Segment Start: Extracted information

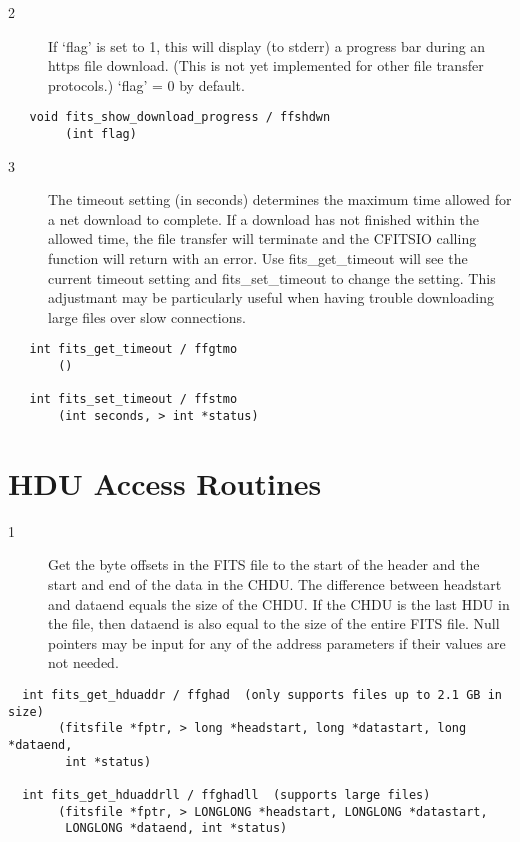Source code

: \documentclass[11pt]{book}
\begin{document}
\begin{description}
\item[2] If `flag' is set to 1, this will display (to stderr) a progress 
  bar during an https file download.  (This is not yet implemented
  for other file transfer protocols.)  `flag' = 0 by default.
 \label{ffshdwn}
\end{description}

\begin{verbatim}
   void fits_show_download_progress / ffshdwn
        (int flag)
\end{verbatim}

\begin{description}
\item[3] The timeout setting (in seconds) determines the maximum time
  allowed for a net download to complete.  If a download has not finished within
  the allowed time, the file transfer will terminate and the CFITSIO calling
  function will return with an error.  Use fits\_get\_timeout will see the 
  current timeout setting and fits\_set\_timeout to change the setting.  This
  adjustmant may be particularly useful when having trouble downloading large 
  files over slow connections.
 \label{ffgtmo}
\end{description}

\begin{verbatim}
   int fits_get_timeout / ffgtmo
       ()
       
   int fits_set_timeout / ffstmo
       (int seconds, > int *status)
\end{verbatim}

\section{HDU Access Routines}


\begin{description}
\item[1 ] Get the byte offsets in the FITS file to the start of the header
    and the start and end of the data in the CHDU. The difference
    between headstart and dataend equals the size of the CHDU.  If the
    CHDU is the last HDU in the file, then dataend is also equal to the
    size of the entire FITS file.  Null pointers may be input for any
   of the address parameters if their values are not needed. \label{ffghad}
\end{description}

\begin{verbatim}
  int fits_get_hduaddr / ffghad  (only supports files up to 2.1 GB in size)
       (fitsfile *fptr, > long *headstart, long *datastart, long *dataend,
        int *status)

  int fits_get_hduaddrll / ffghadll  (supports large files)
       (fitsfile *fptr, > LONGLONG *headstart, LONGLONG *datastart,
        LONGLONG *dataend, int *status)
\end{verbatim}
\end{document}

Segment End: Extracted information

*Task statement*. Leave out the pictures and reproduce the rest of the listing exactly.

*Answer section*.
Source code

: \documentclass[11pt]{book}
\begin{document}
\begin{description}
\item[2] If `flag' is set to 1, this will display (to stderr) a progress 
  bar during an https file download.  (This is not yet implemented
  for other file transfer protocols.)  `flag' = 0 by default.
 \label{ffshdwn}
\end{description}

\begin{verbatim}
   void fits_show_download_progress / ffshdwn
        (int flag)
\end{verbatim}

\begin{description}
\item[3] The timeout setting (in seconds) determines the maximum time
  allowed for a net download to complete.  If a download has not finished within
  the allowed time, the file transfer will terminate and the CFITSIO calling
  function will return with an error.  Use fits\_get\_timeout will see the 
  current timeout setting and fits\_set\_timeout to change the setting.  This
  adjustmant may be particularly useful when having trouble downloading large 
  files over slow connections.
 \label{ffgtmo}
\end{description}

\begin{verbatim}
   int fits_get_timeout / ffgtmo
       ()
       
   int fits_set_timeout / ffstmo
       (int seconds, > int *status)
\end{verbatim}

\section{HDU Access Routines}


\begin{description}
\item[1 ] Get the byte offsets in the FITS file to the start of the header
    and the start and end of the data in the CHDU. The difference
    between headstart and dataend equals the size of the CHDU.  If the
    CHDU is the last HDU in the file, then dataend is also equal to the
    size of the entire FITS file.  Null pointers may be input for any
   of the address parameters if their values are not needed. \label{ffghad}
\end{description}

\begin{verbatim}
  int fits_get_hduaddr / ffghad  (only supports files up to 2.1 GB in size)
       (fitsfile *fptr, > long *headstart, long *datastart, long *dataend,
        int *status)

  int fits_get_hduaddrll / ffghadll  (supports large files)
       (fitsfile *fptr, > LONGLONG *headstart, LONGLONG *datastart,
        LONGLONG *dataend, int *status)
\end{verbatim}
\end{document}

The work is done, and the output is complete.